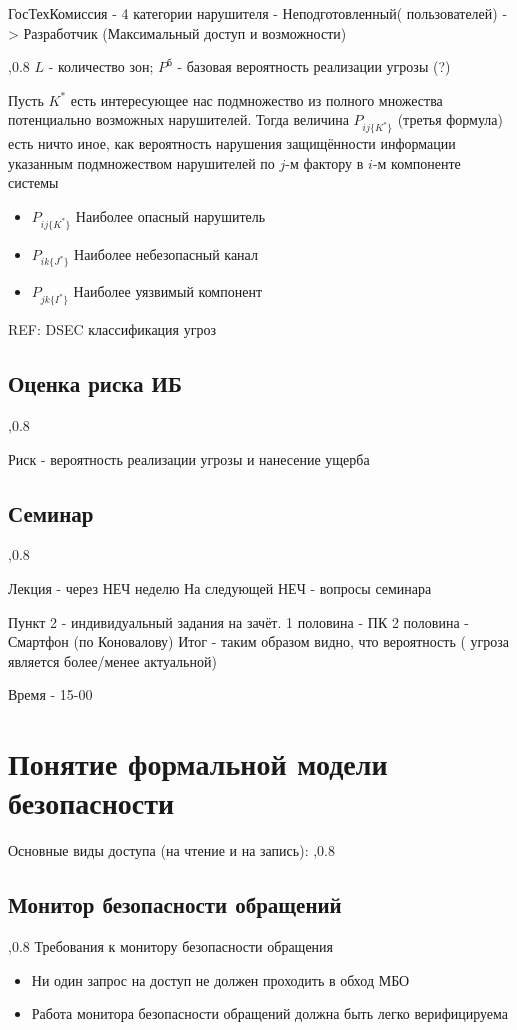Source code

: \documentclass[a4paper,12pt]{report}
\begin{document}
		ГосТехКомиссия - 4 категории нарушителя - Неподготовленный( пользователей) -> Разработчик (Максимальный доступ и возможности)

		,0.8
		$L$ - количество зон;
		$P^{\mbox{б}}$ - базовая вероятность реализации угрозы (?)

		Пусть $K^*$ есть интересующее нас подмножество из полного множества потенциально возможных нарушителей. Тогда величина $P_{ij\{K^*\}}$ (третья формула) есть ничто иное, как вероятность нарушения защищённости информации указанным подмножеством нарушителей по $j$-м фактору в $i$-м компоненте системы
		\begin{itemize}
			\item $P_{ij\{K^*\}}$		Наиболее опасный нарушитель
			\item $P_{ik\{J^*\}}$		Наиболее небезопасный канал
			\item $P_{jk\{I^*\}}$		Наиболее уязвимый компонент
		\end{itemize}

		REF: DSEC классификация угроз

		\subsection{Оценка риска ИБ}
		,0.8

		Риск - вероятность реализации угрозы и нанесение ущерба

	\subsection{Семинар}
		,0.8

		Лекция - через НЕЧ неделю
		На следующей НЕЧ - вопросы семинара

		Пункт 2 - индивидуальный задания на зачёт.
		1 половина  - ПК
		2 половина - Смартфон
		(по Коновалову)
		Итог  - таким  образом видно, что вероятность ( угроза является более/менее актуальной)

		Время - 15-00


	\section{Понятие формальной модели безопасности}
	Основные виды доступа (на чтение и на запись):
	,0.8
	
	\subsection{Монитор безопасности обращений}
	,0.8
	Требования к монитору безопасности обращения
	\begin{itemize}
		\item Ни один запрос на доступ не должен проходить в обход МБО
		\item Работа монитора безопасности обращений должна быть легко верифицируема
	\end{itemize}
\end{document}
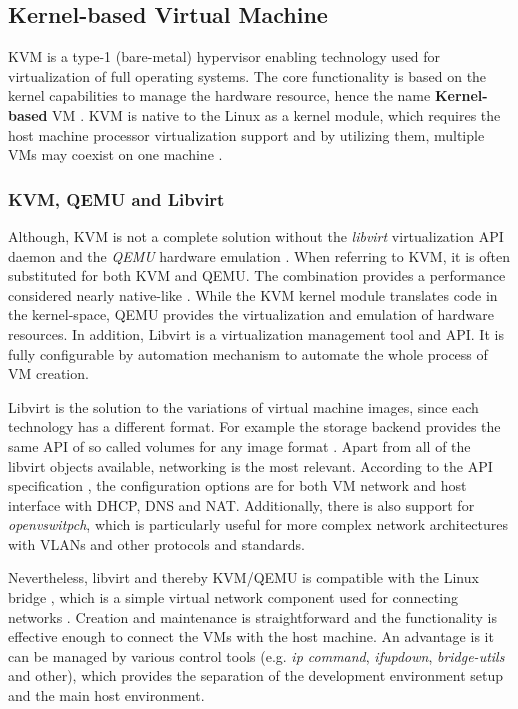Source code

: \subsection{Kernel-based Virtual Machine \label{anal:virtual:kvm}}
KVM is a type-1 (bare-metal) hypervisor enabling technology used for virtualization of full operating systems. The core functionality is based on the kernel capabilities to manage the hardware resource, hence the name \textbf{Kernel-based} VM \cite{redhat:kvm}. KVM is native to the Linux as a kernel module, which requires the host machine processor virtualization support and by utilizing them, multiple VMs may coexist on one machine \cite{article:kvm_qemu}.

\subsubsection*{KVM, QEMU and Libvirt \label{anal:virtual:kvm:combined}}

Although, KVM is not a complete solution without the \textit{libvirt} virtualization API daemon and the \textit{QEMU} hardware emulation \cite{docs:qemu}. When referring to KVM, it is often substituted for both KVM and QEMU. The combination provides a performance considered nearly native-like \cite{article:kvm_qemu}. While the KVM kernel module translates code in the kernel-space, QEMU provides the virtualization and emulation of hardware resources. In addition, Libvirt is a virtualization management tool and API. It is fully configurable by automation mechanism to automate the whole process of VM creation.

Libvirt is the solution to the variations of virtual machine images, since each technology has a different format. For example the storage backend provides the same API of so called volumes for any image format \cite{docs:libvirt:volume}. Apart from all of the libvirt objects available, networking is the most relevant. According to the API specification \cite{docs:libvirt:network}, the configuration options are for both VM network and host interface with DHCP, DNS and NAT. Additionally, there is also support for \textit{openvswitpch}, which is particularly useful for more complex network architectures with VLANs and other protocols and standards.

Nevertheless, libvirt and thereby KVM/QEMU is compatible with the Linux bridge \cite{docs:libvirt:network}, which is a simple virtual network component used for connecting networks \cite{docs:arch:bridge}. Creation and maintenance is straightforward and the functionality is effective enough to connect the VMs with the host machine. An advantage is it can be managed by various control tools (e.g. \textit{ip command}, \textit{ifupdown}, \textit{bridge-utils} and other), which provides the separation of the development environment setup and the main host environment.


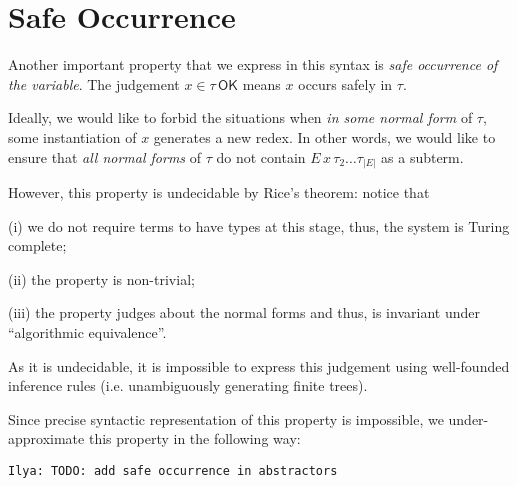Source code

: \documentclass[a4,natbib=false]{article}
\newcommand{\ilyam}[1]{{\color{red} \texttt{Ilya:  #1}}}
\newcommand{\bnfalt}{\;\;|\;\;}
\newcommand{\comptoval}[1]{\downarrow \hspace{-2pt} #1}
\newcommand{\sigmatype}[2]{\Sigma {#1}.\,#2}
\newcommand{\eqtype}[3]{\mathsf{eq}{#1}\,{#2}\,{#3}}
\newcommand{\narg}[1]{|{#1}|}
\newcommand{\judgeSok}[2]{{#1} \in {#2}\,\mathsf{OK}}
\begin{document}



\section{Safe Occurrence}

Another important property that we express in this syntax is \emph{safe
  occurrence of the variable}. The judgement $\judgeSok{x}{\tau}$ means $x$
occurs safely in $\tau$.

Ideally, we would like to forbid the situations when \emph{in some normal form}
of $\tau$, some instantiation of $x$ generates a new redex. In other words, we
would like to ensure that
\emph{all normal forms} of $\tau$ do not contain $E \, x \, \tau_2 \dots
\tau_{\narg{E}}$ as a subterm.

However, this property is undecidable by Rice's theorem: notice that
\begin{enumerate*}

\item[(i)] we do not require terms to have types at this stage, thus, the
  system is Turing complete;

\item[(ii)] the property is non-trivial;

\item[(iii)] the property judges about the normal forms and thus, is invariant
  under ``algorithmic equivalence''.
\end{enumerate*}
As it is undecidable, it is impossible to express this judgement using
well-founded inference rules (i.e. unambiguously generating finite trees).

Since precise syntactic representation of this property is impossible, we
under-approximate this property in the following way:

\ilyam{TODO: add safe occurrence in abstractors}
\end{document}
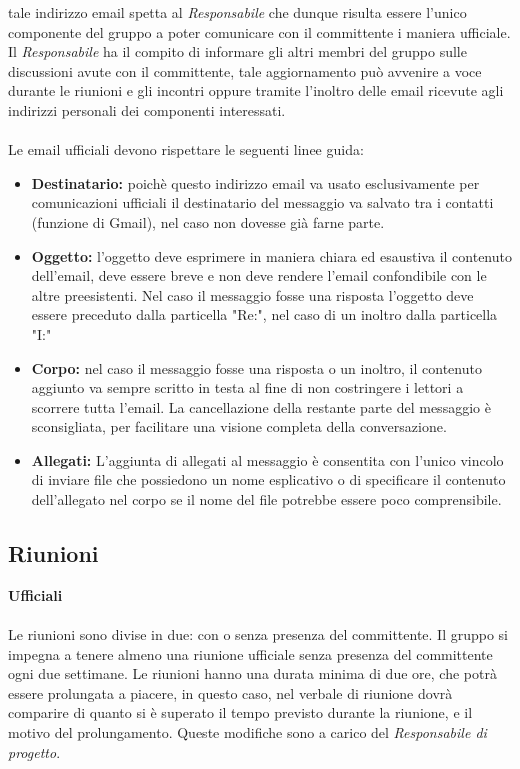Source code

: \documentclass[a4paper]{report}
\begin{document}
	tale indirizzo email spetta al \emph{Responsabile} che dunque risulta essere l'unico componente del gruppo a poter comunicare
	con il committente i maniera ufficiale. Il \emph{Responsabile} ha il compito di informare gli altri membri del gruppo sulle 
	discussioni avute con il committente, tale aggiornamento può avvenire a voce durante le riunioni e gli incontri oppure tramite
	l'inoltro delle email ricevute agli indirizzi personali dei componenti interessati.
	\\ \\
	Le email ufficiali devono rispettare le seguenti linee guida:
	\begin{itemize}
		\item \textbf{Destinatario:} poichè questo indirizzo email va usato esclusivamente per comunicazioni ufficiali il destinatario
		del messaggio va salvato tra i contatti (funzione di Gmail), nel caso non dovesse già farne parte.
		\item \textbf{Oggetto:} l'oggetto deve esprimere in maniera chiara ed esaustiva il contenuto dell'email, deve essere breve
		 e non deve rendere l'email confondibile con le altre preesistenti. 
		 Nel caso il messaggio fosse una risposta l'oggetto deve essere preceduto dalla particella "Re:", nel caso di un inoltro dalla
		 particella "I:"
		\item \textbf{Corpo:} nel caso il messaggio fosse una risposta o un inoltro, il contenuto aggiunto va sempre scritto in testa al
		fine di non costringere i lettori a scorrere tutta l'email. La cancellazione della restante parte del messaggio è sconsigliata, per
		facilitare una visione completa della conversazione.
		\item \textbf{Allegati:} L'aggiunta di allegati al messaggio è consentita con l'unico vincolo di inviare file che possiedono un nome
		esplicativo o di specificare il contenuto dell'allegato nel corpo se il nome del file potrebbe essere poco comprensibile.
	\end{itemize}										
	\subsection{Riunioni}
	\textbf{Ufficiali} \\ \\
		Le riunioni sono divise in due: con o senza presenza del committente. Il gruppo si impegna a tenere almeno una riunione
		ufficiale senza presenza del committente ogni due settimane. Le riunioni hanno una durata minima di due ore, che potrà 
		essere prolungata a piacere, in questo caso, nel verbale di riunione dovrà comparire di quanto si è superato il tempo
		previsto durante la riunione, e il motivo del prolungamento. Queste modifiche sono a carico del \emph{Responsabile di progetto}.
		
\end{document}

□ □ □ □ □ □ □

_WORK ORDER_:
Omitting all pictures, give the preceding listing again exactly.

_EXERCISE OUTPUT_:
Source code

: \documentclass[a4paper,12pt]{report}
\begin{document}
		ГосТехКомиссия - 4 категории нарушителя - Неподготовленный( пользователей) -> Разработчик (Максимальный доступ и возможности)

		,0.8
		$L$ - количество зон;
		$P^{\mbox{б}}$ - базовая вероятность реализации угрозы (?)

		Пусть $K^*$ есть интересующее нас подмножество из полного множества потенциально возможных нарушителей. Тогда величина $P_{ij\{K^*\}}$ (третья формула) есть ничто иное, как вероятность нарушения защищённости информации указанным подмножеством нарушителей по $j$-м фактору в $i$-м компоненте системы
		\begin{itemize}
			\item $P_{ij\{K^*\}}$		Наиболее опасный нарушитель
			\item $P_{ik\{J^*\}}$		Наиболее небезопасный канал
			\item $P_{jk\{I^*\}}$		Наиболее уязвимый компонент
		\end{itemize}

		REF: DSEC классификация угроз

		\subsection{Оценка риска ИБ}
		,0.8

		Риск - вероятность реализации угрозы и нанесение ущерба

	\subsection{Семинар}
		,0.8

		Лекция - через НЕЧ неделю
		На следующей НЕЧ - вопросы семинара

		Пункт 2 - индивидуальный задания на зачёт.
		1 половина  - ПК
		2 половина - Смартфон
		(по Коновалову)
		Итог  - таким  образом видно, что вероятность ( угроза является более/менее актуальной)

		Время - 15-00


	\section{Понятие формальной модели безопасности}
	Основные виды доступа (на чтение и на запись):
	,0.8
	
	\subsection{Монитор безопасности обращений}
	,0.8
	Требования к монитору безопасности обращения
	\begin{itemize}
		\item Ни один запрос на доступ не должен проходить в обход МБО
		\item Работа монитора безопасности обращений должна быть легко верифицируема
	\end{itemize}
\end{document}
Source code

: \subsection{Kernel-based Virtual Machine \label{anal:virtual:kvm}}
KVM is a type-1 (bare-metal) hypervisor enabling technology used for virtualization of full operating systems. The core functionality is based on the kernel capabilities to manage the hardware resource, hence the name \textbf{Kernel-based} VM \cite{redhat:kvm}. KVM is native to the Linux as a kernel module, which requires the host machine processor virtualization support and by utilizing them, multiple VMs may coexist on one machine \cite{article:kvm_qemu}.

\subsubsection*{KVM, QEMU and Libvirt \label{anal:virtual:kvm:combined}}

Although, KVM is not a complete solution without the \textit{libvirt} virtualization API daemon and the \textit{QEMU} hardware emulation \cite{docs:qemu}. When referring to KVM, it is often substituted for both KVM and QEMU. The combination provides a performance considered nearly native-like \cite{article:kvm_qemu}. While the KVM kernel module translates code in the kernel-space, QEMU provides the virtualization and emulation of hardware resources. In addition, Libvirt is a virtualization management tool and API. It is fully configurable by automation mechanism to automate the whole process of VM creation.

Libvirt is the solution to the variations of virtual machine images, since each technology has a different format. For example the storage backend provides the same API of so called volumes for any image format \cite{docs:libvirt:volume}. Apart from all of the libvirt objects available, networking is the most relevant. According to the API specification \cite{docs:libvirt:network}, the configuration options are for both VM network and host interface with DHCP, DNS and NAT. Additionally, there is also support for \textit{openvswitpch}, which is particularly useful for more complex network architectures with VLANs and other protocols and standards.

Nevertheless, libvirt and thereby KVM/QEMU is compatible with the Linux bridge \cite{docs:libvirt:network}, which is a simple virtual network component used for connecting networks \cite{docs:arch:bridge}. Creation and maintenance is straightforward and the functionality is effective enough to connect the VMs with the host machine. An advantage is it can be managed by various control tools (e.g. \textit{ip command}, \textit{ifupdown}, \textit{bridge-utils} and other), which provides the separation of the development environment setup and the main host environment.


Source code

: \documentclass[a4,natbib=false]{article}
\newcommand{\ilyam}[1]{{\color{red} \texttt{Ilya:  #1}}}
\newcommand{\bnfalt}{\;\;|\;\;}
\newcommand{\comptoval}[1]{\downarrow \hspace{-2pt} #1}
\newcommand{\sigmatype}[2]{\Sigma {#1}.\,#2}
\newcommand{\eqtype}[3]{\mathsf{eq}{#1}\,{#2}\,{#3}}
\newcommand{\narg}[1]{|{#1}|}
\newcommand{\judgeSok}[2]{{#1} \in {#2}\,\mathsf{OK}}
\begin{document}



\section{Safe Occurrence}

Another important property that we express in this syntax is \emph{safe
  occurrence of the variable}. The judgement $\judgeSok{x}{\tau}$ means $x$
occurs safely in $\tau$.

Ideally, we would like to forbid the situations when \emph{in some normal form}
of $\tau$, some instantiation of $x$ generates a new redex. In other words, we
would like to ensure that
\emph{all normal forms} of $\tau$ do not contain $E \, x \, \tau_2 \dots
\tau_{\narg{E}}$ as a subterm.

However, this property is undecidable by Rice's theorem: notice that
\begin{enumerate*}

\item[(i)] we do not require terms to have types at this stage, thus, the
  system is Turing complete;

\item[(ii)] the property is non-trivial;

\item[(iii)] the property judges about the normal forms and thus, is invariant
  under ``algorithmic equivalence''.
\end{enumerate*}
As it is undecidable, it is impossible to express this judgement using
well-founded inference rules (i.e. unambiguously generating finite trees).

Since precise syntactic representation of this property is impossible, we
under-approximate this property in the following way:

\ilyam{TODO: add safe occurrence in abstractors}
\end{document}
Source code

: \documentclass[a4paper]{report}
\begin{document}
	tale indirizzo email spetta al \emph{Responsabile} che dunque risulta essere l'unico componente del gruppo a poter comunicare
	con il committente i maniera ufficiale. Il \emph{Responsabile} ha il compito di informare gli altri membri del gruppo sulle 
	discussioni avute con il committente, tale aggiornamento può avvenire a voce durante le riunioni e gli incontri oppure tramite
	l'inoltro delle email ricevute agli indirizzi personali dei componenti interessati.
	\\ \\
	Le email ufficiali devono rispettare le seguenti linee guida:
	\begin{itemize}
		\item \textbf{Destinatario:} poichè questo indirizzo email va usato esclusivamente per comunicazioni ufficiali il destinatario
		del messaggio va salvato tra i contatti (funzione di Gmail), nel caso non dovesse già farne parte.
		\item \textbf{Oggetto:} l'oggetto deve esprimere in maniera chiara ed esaustiva il contenuto dell'email, deve essere breve
		 e non deve rendere l'email confondibile con le altre preesistenti. 
		 Nel caso il messaggio fosse una risposta l'oggetto deve essere preceduto dalla particella "Re:", nel caso di un inoltro dalla
		 particella "I:"
		\item \textbf{Corpo:} nel caso il messaggio fosse una risposta o un inoltro, il contenuto aggiunto va sempre scritto in testa al
		fine di non costringere i lettori a scorrere tutta l'email. La cancellazione della restante parte del messaggio è sconsigliata, per
		facilitare una visione completa della conversazione.
		\item \textbf{Allegati:} L'aggiunta di allegati al messaggio è consentita con l'unico vincolo di inviare file che possiedono un nome
		esplicativo o di specificare il contenuto dell'allegato nel corpo se il nome del file potrebbe essere poco comprensibile.
	\end{itemize}										
	\subsection{Riunioni}
	\textbf{Ufficiali} \\ \\
		Le riunioni sono divise in due: con o senza presenza del committente. Il gruppo si impegna a tenere almeno una riunione
		ufficiale senza presenza del committente ogni due settimane. Le riunioni hanno una durata minima di due ore, che potrà 
		essere prolungata a piacere, in questo caso, nel verbale di riunione dovrà comparire di quanto si è superato il tempo
		previsto durante la riunione, e il motivo del prolungamento. Queste modifiche sono a carico del \emph{Responsabile di progetto}.
		
\end{document}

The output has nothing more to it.